Il motivo è semplice: come ben sa Moschetto – che oltre ad aver vissuto a lungo in questa città ha all’attivo più di 60 missioni umanitarie simili – Khmelnytskyj è stata pesantemente colpita dai russi proprio alle sue infrastrutture ospedaliere e l’emergenza che più in generale sta attraversando il sistema sanitario ucraino è tale da richiedere il dirottamento di molti mezzi e strumentazioni mediche verso le zone più vicine ai combattimenti. Con lui e il cappellano Vitalij Futorskyj, che coordina missioni umanitarie simili, abbiamo visitato il policlinico locale danneggiato da un violento attacco russo che ha travolto quest’anno diversi altri edifici privati e residenziali uccidendo tre civili.
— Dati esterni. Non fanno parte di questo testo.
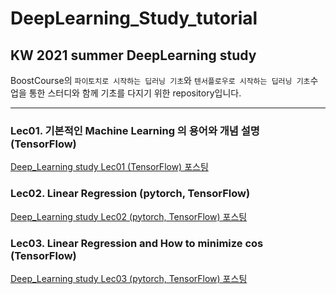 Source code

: # DeepLearning_Study_tutorial
## KW 2021 summer DeepLearning study  
BoostCourse의 `파이토치로 시작하는 딥러닝 기초`와 `텐서플로우로 시작하는 딥러닝 기초`수업을 통한 스터디와 함께 기초를 다지기 위한 repository입니다.  

------------------------------------------------------------------------------------------
### Lec01. 기본적인 Machine Learning 의 용어와 개념 설명 (TensorFlow)   
[Deep_Learning study Lec01 (TensorFlow) 포스팅](https://lee-jaewon.github.io/deep_learning_study/Lec01(TensorFlow)/)   

### Lec02. Linear Regression (pytorch, TensorFlow)   
[Deep_Learning study Lec02 (pytorch, TensorFlow) 포스팅](https://lee-jaewon.github.io/deep_learning_study/Lec02/)  

### Lec03. Linear Regression and How to minimize cos (TensorFlow)   
[Deep_Learning study Lec03 (pytorch, TensorFlow) 포스팅](https://lee-jaewon.github.io/deep_learning_study/Lec03(TensorFlow)/)    


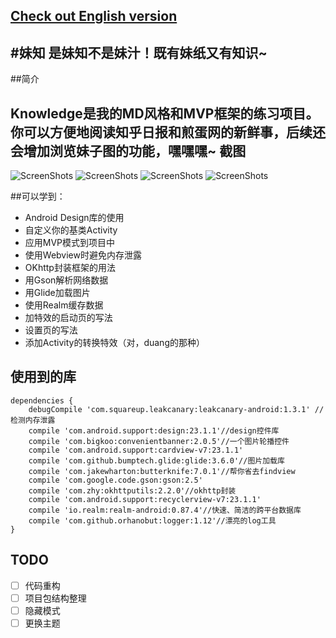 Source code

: [Check out English version](README_en.md)
--

#妹知
是妹知不是妹汁！既有妹纸又有知识~
---

##简介

Knowledge是我的MD风格和MVP框架的练习项目。你可以方便地阅读知乎日报和煎蛋网的新鲜事，后续还会增加浏览妹子图的功能，嘿嘿嘿~
截图
---
![ScreenShots](screenshots/girl.jpg)
![ScreenShots](screenshots/main.jpg)
![ScreenShots](screenshots/detail.jpg)
![ScreenShots](screenshots/menu.jpg)

##可以学到：

- Android Design库的使用
- 自定义你的基类Activity
- 应用MVP模式到项目中
- 使用Webview时避免内存泄露
- OKhttp封装框架的用法
- 用Gson解析网络数据
- 用Glide加载图片
- 使用Realm缓存数据
- 加特效的启动页的写法
- 设置页的写法
- 添加Activity的转换特效（对，duang的那种）

## 使用到的库

    dependencies {
        debugCompile 'com.squareup.leakcanary:leakcanary-android:1.3.1' //检测内存泄露
        compile 'com.android.support:design:23.1.1'//design控件库
        compile 'com.bigkoo:convenientbanner:2.0.5'//一个图片轮播控件
        compile 'com.android.support:cardview-v7:23.1.1'
        compile 'com.github.bumptech.glide:glide:3.6.0'//图片加载库
        compile 'com.jakewharton:butterknife:7.0.1'//帮你省去findview
        compile 'com.google.code.gson:gson:2.5'
        compile 'com.zhy:okhttputils:2.2.0'//okhttp封装
        compile 'com.android.support:recyclerview-v7:23.1.1'
        compile 'io.realm:realm-android:0.87.4'//快速、简洁的跨平台数据库
        compile 'com.github.orhanobut:logger:1.12'//漂亮的log工具
    }

## TODO

- [ ] 代码重构
- [ ] 项目包结构整理
- [ ] 隐藏模式
- [ ] 更换主题

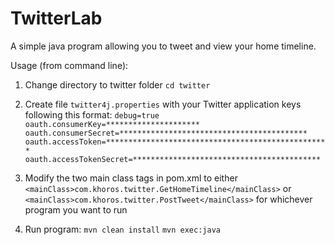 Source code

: # TwitterLab

A simple java program allowing you to tweet and view your home timeline.

Usage (from command line):
1) Change directory to twitter folder `cd twitter`

2) Create file `twitter4j.properties` with your Twitter application keys following this format:
`debug=true
oauth.consumerKey=*********************
oauth.consumerSecret=******************************************
oauth.accessToken=**************************************************
oauth.accessTokenSecret=******************************************`

3) Modify the two main class tags in pom.xml to either `<mainClass>com.khoros.twitter.GetHomeTimeline</mainClass>` or `<mainClass>com.khoros.twitter.PostTweet</mainClass>` for whichever program you want to run

4) Run program: `mvn clean install` `mvn exec:java`
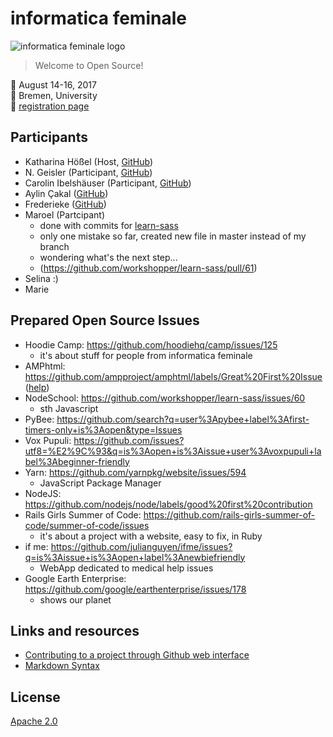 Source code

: # informatica feminale

![informatica feminale logo](informatica-logo.png)

> Welcome to Open Source!

📅 August 14-16, 2017  
📍 Bremen, University  
🎫 [registration page](https://www.informatica-feminale.de/re/en/registration.php)

## Participants
- Katharina Hößel (Host, [GitHub](https://github.com/katsel))
- N. Geisler (Participant, [GitHub](https://github.com/geislern/))
- Carolin Ibelshäuser (Participant, [GitHub](https://github.com/Caro-Lin))
- Aylin Çakal ([GitHub](https://github.com/aylincakal))
- Frederieke ([GitHub](https://github.com/frefell))
- Maroel (Partcipant)
  - done with commits for [learn-sass](https://github.com/workshopper/learn-sass)
  - only one mistake so far, created new file in master instead of my branch
  - wondering what's the next step...
  - (https://github.com/workshopper/learn-sass/pull/61)
- Selina :)
- Marie

## Prepared Open Source Issues
- Hoodie Camp: https://github.com/hoodiehq/camp/issues/125
  - it's about stuff for people from informatica feminale
- AMPhtml: https://github.com/ampproject/amphtml/labels/Great%20First%20Issue ([help](https://bit.ly/helpamp-new))
- NodeSchool: https://github.com/workshopper/learn-sass/issues/60
  - sth Javascript
- PyBee: https://github.com/search?q=user%3Apybee+label%3Afirst-timers-only+is%3Aopen&type=Issues
- Vox Pupuli: https://github.com/issues?utf8=%E2%9C%93&q=is%3Aopen+is%3Aissue+user%3Avoxpupuli+label%3Abeginner-friendly
- Yarn: https://github.com/yarnpkg/website/issues/594
  - JavaScript Package Manager
- NodeJS: https://github.com/nodejs/node/labels/good%20first%20contribution
- Rails Girls Summer of Code: https://github.com/rails-girls-summer-of-code/summer-of-code/issues
  - it's about a project with a website, easy to fix, in Ruby
- if me: https://github.com/julianguyen/ifme/issues?q=is%3Aissue+is%3Aopen+label%3Anewbiefriendly
  - WebApp dedicated to medical help issues
- Google Earth Enterprise: https://github.com/google/earthenterprise/issues/178
  - shows our planet

## Links and resources
- [Contributing to a project through Github web interface](https://github.com/WGBH/pbucore/wiki/Contributing-to-the-project-through-Github-web-interface)
- [Markdown Syntax](https://daringfireball.net/projects/markdown/syntax)

## License

[Apache 2.0](http://www.apache.org/licenses/LICENSE-2.0)
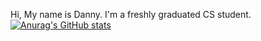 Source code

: Hi, My name is Danny. I'm a freshly graduated CS student.
[![Anurag's GitHub stats](https://github-readme-stats.vercel.app/api?username=shadow006tr)](https://github.com/anuraghazra/github-readme-stats)
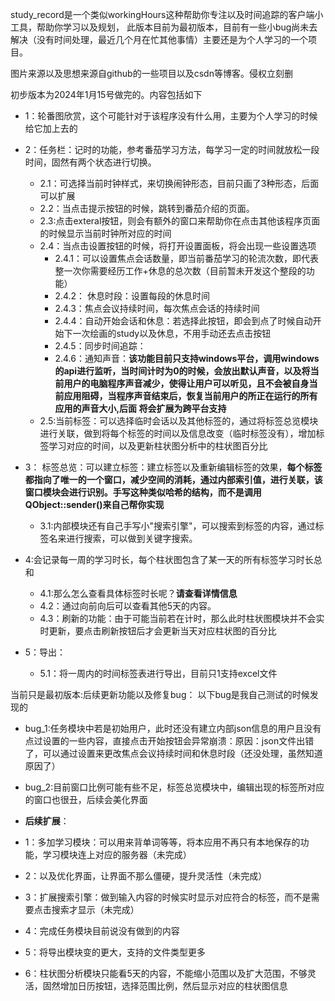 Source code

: study_record是一个类似workingHours这种帮助你专注以及时间追踪的客户端小工具，帮助你学习以及规划，
此版本目前为最初版本，目前有一些小bug尚未去解决（没有时间处理，最近几个月在忙其他事情）主要还是为个人学习的一个项目。

图片来源以及思想来源自github的一些项目以及csdn等博客。侵权立刻删

初步版本为2024年1月15号做完的。内容包括如下

* 1：轮番图欣赏，这个可能针对于该程序没有什么用，主要为个人学习的时候给它加上去的

* 2：任务栏：记时的功能，参考番茄学习方法，每学习一定的时间就放松一段时间，固然有两个状态进行切换。
  * 2.1：可选择当前时钟样式，来切换闹钟形态，目前只画了3种形态，后面可以扩展
  * 2.2：当点击提示按钮的时候，跳转到番茄介绍的页面。
  * 2.3:点击exteral按钮，则会有额外的窗口来帮助你在点击其他该程序页面的时候显示当前时钟所对应的时间
  * 2.4：当点击设置按钮的时候，将打开设置面板，将会出现一些设置选项
    * 2.4.1：可以设置焦点会话数量，即当前番茄学习的轮流次数，即代表整一次你需要经历工作+休息的总次数（目前暂未开发这个整段的功能）
    * 2.4.2： 休息时段：设置每段的休息时间
    * 2.4.3：焦点会议持续时间，每次焦点会话的持续时间
    * 2.4.4：自动开始会话和休息：若选择此按钮，即会到点了时候自动开始下一次绘画的study以及休息，不用手动还去点击按钮
    * 2.4.5：同步时间追踪：
    * 2.4.6：通知声音：__该功能目前只支持windows平台，调用windows的api进行监听，当时间计时为0的时候，会放出默认声音，以及将当前用户的电脑程序声音减少，使得让用户可以听见，且不会被自身当前应用阻碍，当程序声音结束后，恢复当前用户的所正在运行的所有应用的声音大小,后面
      将会扩展为跨平台支持__
  * 2.5:当前标签：可以选择临时会话以及其他标签的，通过将标签总览模块进行关联，做到将每个标签的时间以及信息改变（临时标签没有），增加标签学习对应的时间，以及更新柱状图分析中的柱状图百分比
* 3： 标签总览：可以建立标签：建立标签以及重新编辑标签的效果，**每个标签都指向了唯一的一个窗口，减少空间的消耗，通过内部索引值，进行关联，该窗口模块会进行识别。手写这种类似哈希的结构，而不是调用QObject::sender()来自己帮你实现**
    * 3.1:内部模块还有自己手写小"搜索引擎"，可以搜索到标签的内容，通过标签名来进行搜索，可以做到关键字搜索。
* 4:会记录每一周的学习时长，每个柱状图包含了某一天的所有标签学习时长总和
  * 4.1:那么怎么查看具体标签时长呢？**请查看详情信息**
  * 4.2：通过向前向后可以查看其他5天的内容。
  * 4.3：刷新的功能：由于可能当前若在计时，那么此时柱状图模块并不会实时更新，要点击刷新按钮后才会更新当天对应柱状图的百分比   
* 5：导出：
  * 5.1：将一周内的时间标签表进行导出，目前只1支持excel文件

当前只是最初版本:后续更新功能以及修复bug：
以下bug是我自己测试的时候发现的
* bug_1:任务模块中若是初始用户，此时还没有建立内部json信息的用户且没有点过设置的一些内容，直接点击开始按钮会异常崩溃：原因：json文件出错了，可以通过设置来更改焦点会议持续时间和休息时段（还没处理，虽然知道原因了）
* bug_2:目前窗口比例可能有些不足，标签总览模块中，编辑出现的标签所对应的窗口也很丑，后续会美化界面

* **后续扩展**：
* 1：多加学习模块：可以用来背单词等等，将本应用不再只有本地保存的功能，学习模块连上对应的服务器（未完成）
* 2：以及优化界面，让界面不那么僵硬，提升灵活性（未完成）
* 3：扩展搜索引擎：做到输入内容的时候实时显示对应符合的标签，而不是需要点击搜索才显示（未完成）
* 4：完成任务模块目前说没有做到的内容
* 5：将导出模块变的更大，支持的文件类型更多
* 6：柱状图分析模块只能看5天的内容，不能缩小范围以及扩大范围，不够灵活，固然增加日历按钮，选择范围比例，然后显示对应的柱状图信息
Come riportammo su queste pagine, pochi mesi prima uno sciame di droni russi aveva preso di mira il territorio della centrale nucleare locale segnando nella notte fra il 25 e il 26 ottobre 2024 uno dei momenti più drammaticamente cruciali della guerra: la palese riprova del fatto che Putin considera anche quelle infrastrutture civili altamente critiche come un bersaglio strategico per ricattare l’Occidente.
A causa di quell’attacco, che finì per danneggiare gravemente le linee di trasmissione dell’energia elettrica locali, 1.860 utenze nei distretti Slavuta e Netishyn di questa regione rimasero completamente isolati. Undici caseggiati, nove edifici privati, due istituti scolastici, un’infrastruttura amministrativa, un negozio, un depositi di carburante e diverse automobili finirono per essere distrutti.
Soffermandoci coi volontari italiani proprio di fronte a uno di quei ruderi per scattare qualche fotografia, abbiamo potuto notare come quella già preziosa carovana d’ambulanze che stavano per consegnare contenesse un carico d’altrettanto valore: medical device tra cui un ecografo completo, farmaci, vestiario, prodotti alimentari e ben 150 protesi per spalla e ginocchio con relativi kit operatori da poter utilizzare in delicati interventi chirurgici per restituire funzionalità e dignità a chi ha sofferto le conseguenze più gravi di quei bombardamenti.
La presenza d’italiani coraggiosi come quelli che abbiamo incontrato oggi a Khmelnytskyj testimonia come sia fondamentale mantenere alta l’attenzione su iniziative come la loro, perché solo ascoltando e coordinandosi con chi la guerra la vive davvero si riesce a far giungere ciò che serve esattamente dove e quando ce n’è più bisogno.